Boris Johnson is risking his political future on the gallows at Partygate. With millions of Britons as witnesses on television, the former prime minister has found himself in the position of demonstrating before a parliamentary committee that he did not deliberately lie in the House of Commons when he repeatedly said that the Covid rules had been respected "in all moment" in Downing Street.
"With my hand on my heart, I did not lie before Parliament," Johnson declared, his face serious, reading verbatim from the document prepared by his lawyer Lord David Pannick. Johnson assured that his statements before the House of Commons were made "in good faith" and that he himself corrected them, apologized and assumed "full responsibility" months later after the internal investigation and the police investigation of Partygate.
The president of the Privileges Committee, Labor Harriet Harman, recalled from the outset the "value of the truth in the functioning of a parliamentary democracy." Harman recalled how Johnson faces a possible sanction (including temporary suspension as an MP) if the committee determines that the former premier "intentionally" or "recklessly" lied before Parliament.
Johnson appeared before the seven members of the Committee on Privileges (four of them Conservatives) and was forced to listen firsthand to his own repeated statements in December, and then to swear before the Bible that he will tell "the truth and all the truth."
In his defense arguments contained in 52 pages, Johnson claimed to have acted "in good faith" when he made those statements, although he acknowledged having "accidentally" led Parliament to error. The former premier assured that he had not received any written recommendation warning that the rules could be violated in what he considered "work meetings" within Downing Street.
"It is now clear that on a number of occasions there were encounters at number 10 which, however they started, went beyond what was reasonably necessary for the job," Johnson admitted. "Those events should not have happened, it fills me with sadness to know that they happened and I regret that they did."
Scotland Yard opened an investigation and ultimately imposed a total of 126 fines, including a £50 fine on Johnson himself, for breaking Covid rules. The former prime minister retaliated by claiming that the time he was fined, on the occasion of his birthday in June 2020, it was not properly a "party", there was not even a cake and they did not sing "Happy Birthday" ".
The photos of that "meeting", with Johnson raising a can and the table full of drinks and food, was provided as evidence to the members of the committee, who expressed their surprise that Johnson did not prohibit this type of meeting simply common sense and in compliance with the social distancing imposed by his own Gonierno, and without the need for his advisers to remind him.
Former Cabinet Secretary Simon Case testified before the Privileges Committee that he did not receive any order from the prime minister to ban such social gatherings while the Covid restrictions were in force.
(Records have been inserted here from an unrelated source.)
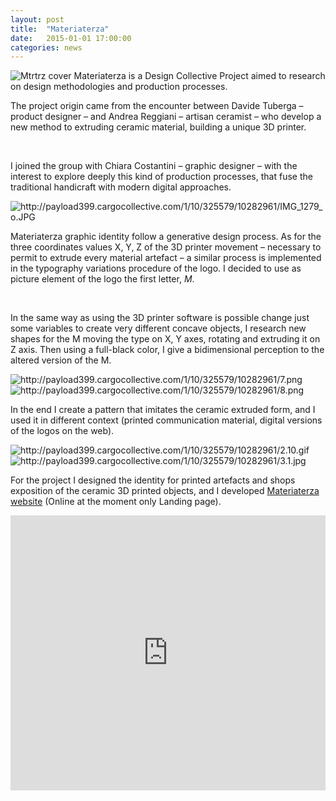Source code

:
 ```yaml
---
layout: post
title:  "Materiaterza"
date:   2015-01-01 17:00:00
categories: news
---
```

<img src="http://payload399.cargocollective.com/1/10/325579/10282961/2.9.gif" alt="Mtrtrz cover">
Materiaterza is a Design Collective Project aimed to research on design methodologies and production processes.

The project origin came from the encounter between Davide Tuberga – product designer – and Andrea Reggiani – artisan ceramist – who develop a new method to extruding ceramic material, building a unique 3D printer.

<img src="http://payload399.cargocollective.com/1/10/325579/10282961/IMGP0924.JPG" alt="">

<img src="http://payload399.cargocollective.com/1/10/325579/10282961/IMGP0929.JPG" alt="">

I joined the group with Chiara Costantini – graphic designer – with the interest to explore deeply this kind of production processes, that fuse the traditional handicraft with modern digital approaches.

<img src="" alt="http://payload399.cargocollective.com/1/10/325579/10282961/IMG_1279_o.JPG" alt="">

Materiaterza graphic identity follow a generative design process. As for the three coordinates values X, Y, Z of the 3D printer movement – necessary to permit to extrude every material artefact – a similar process is implemented in the typography variations procedure of the logo. I decided to use as picture element of the logo the first letter, <i>M</i>.

<img src="http://payload399.cargocollective.com/1/10/325579/10282961/1.png" alt="">

<img src="http://payload399.cargocollective.com/1/10/325579/10282961/2.png" alt="">

In the same way as using the 3D printer software is possible change just some variables to create very different concave objects, I research new shapes for the M moving the type on X, Y axes, rotating and extruding it on Z axis. Then using a full-black color, I give a bidimensional perception to the altered version of the M.

<img src="" alt="http://payload399.cargocollective.com/1/10/325579/10282961/7.png" alt="">

<img src="" alt="http://payload399.cargocollective.com/1/10/325579/10282961/8.png" alt="">

In the end I create a pattern that imitates the ceramic extruded form, and I used it in different context (printed communication material, digital versions of the logos on the web).

<img src="" alt="http://payload399.cargocollective.com/1/10/325579/10282961/2.10.gif" alt="">

<img src="" alt="http://payload399.cargocollective.com/1/10/325579/10282961/3.1.jpg" alt="">

For the project I designed the identity for printed artefacts and shops exposition of the ceramic 3D printed objects, and I developed <a href="http://materiaterza.com/" target="_blank">Materiaterza website</a> (Online at the moment only Landing page).

<iframe src="https://player.vimeo.com/video/107600122?color=e74c3c&title=0&byline=0&portrait=0" width="100%" height="440" frameborder="0" webkitallowfullscreen mozallowfullscreen allowfullscreen></iframe>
Former personal secretary Martin Reynolds acknowledged for his part that he came to recommend Johnson not to say before Parliament that "the rules were respected at all times."
Johnson said that prior to the internal investigation by senior official Sue Gray, there was "a universal belief in number 10 that the rules had been followed." The former premier said he felt "deeply dismayed" when the police investigation ended with the imposition of dozens of fines for the excesses committed in those "meetings": "I understand the public's anger and I will continue to apologize for what happened under my watch."
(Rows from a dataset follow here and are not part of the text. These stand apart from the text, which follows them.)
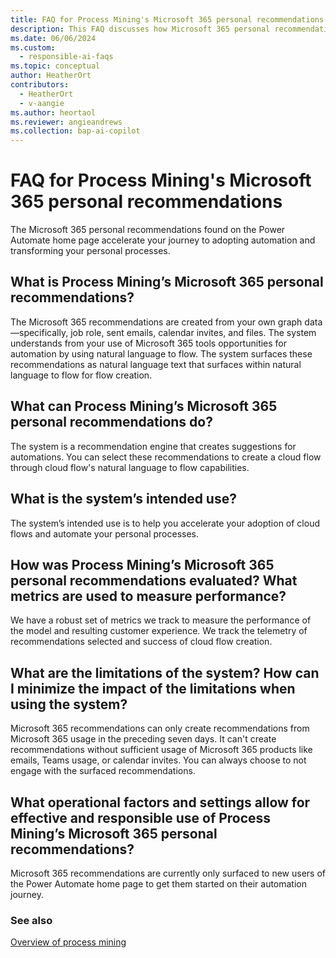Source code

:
 ```yaml
---
title: FAQ for Process Mining's Microsoft 365 personal recommendations
description: This FAQ discusses how Microsoft 365 personal recommendations found on the Power Automate home page help you accelerate your adoption of cloud flows and automate your personal processes.
ms.date: 06/06/2024
ms.custom: 
  - responsible-ai-faqs
ms.topic: conceptual
author: HeatherOrt
contributors:
  - HeatherOrt
  - v-aangie
ms.author: heortaol
ms.reviewer: angieandrews
ms.collection: bap-ai-copilot
---
```


# FAQ for Process Mining's Microsoft 365 personal recommendations

The Microsoft 365 personal recommendations found on the Power Automate home page accelerate your journey to adopting automation and transforming your personal processes.

## What is Process Mining’s Microsoft 365 personal recommendations?

The Microsoft 365 recommendations are created from your own graph data&mdash;specifically, job role, sent emails, calendar invites, and files. The system understands from your use of Microsoft 365 tools opportunities for automation by using natural language to flow. The system surfaces these recommendations as natural language text that surfaces within natural language to flow for flow creation.

## What can Process Mining’s Microsoft 365 personal recommendations do?  

The system is a recommendation engine that creates suggestions for automations. You can select these recommendations to create a cloud flow through cloud flow's natural language to flow capabilities.

## What is the system’s intended use?

The system’s intended use is to help you accelerate your adoption of cloud flows and automate your personal processes.

## How was Process Mining’s Microsoft 365 personal recommendations evaluated? What metrics are used to measure performance?

We have a robust set of metrics we track to measure the performance of the model and resulting customer experience. We track the telemetry of recommendations selected and success of cloud flow creation.

## What are the limitations of the system? How can I minimize the impact of the limitations when using the system?

Microsoft 365 recommendations can only create recommendations from Microsoft 365 usage in the preceding seven days. It can't create recommendations without sufficient usage of Microsoft 365 products like emails, Teams usage, or calendar invites. You can always choose to not engage with the surfaced recommendations.

## What operational factors and settings allow for effective and responsible use of Process Mining’s Microsoft 365 personal recommendations?

Microsoft 365 recommendations are currently only surfaced to new users of the Power Automate home page to get them started on their automation journey.

### See also

[Overview of process mining](process-mining-overview.md)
The special session of four was however suddenly interrupted by a vote in the plenary session of Parliament on one of the points contained in the Windsor Agreement: the so-called Stormont Brake, which would grant powers to the Northern Ireland local Assembly to to be able to block future community laws in their territory. Johnson asked permission to go vote with the seven members of the committee who will make his decision public in the first half of May.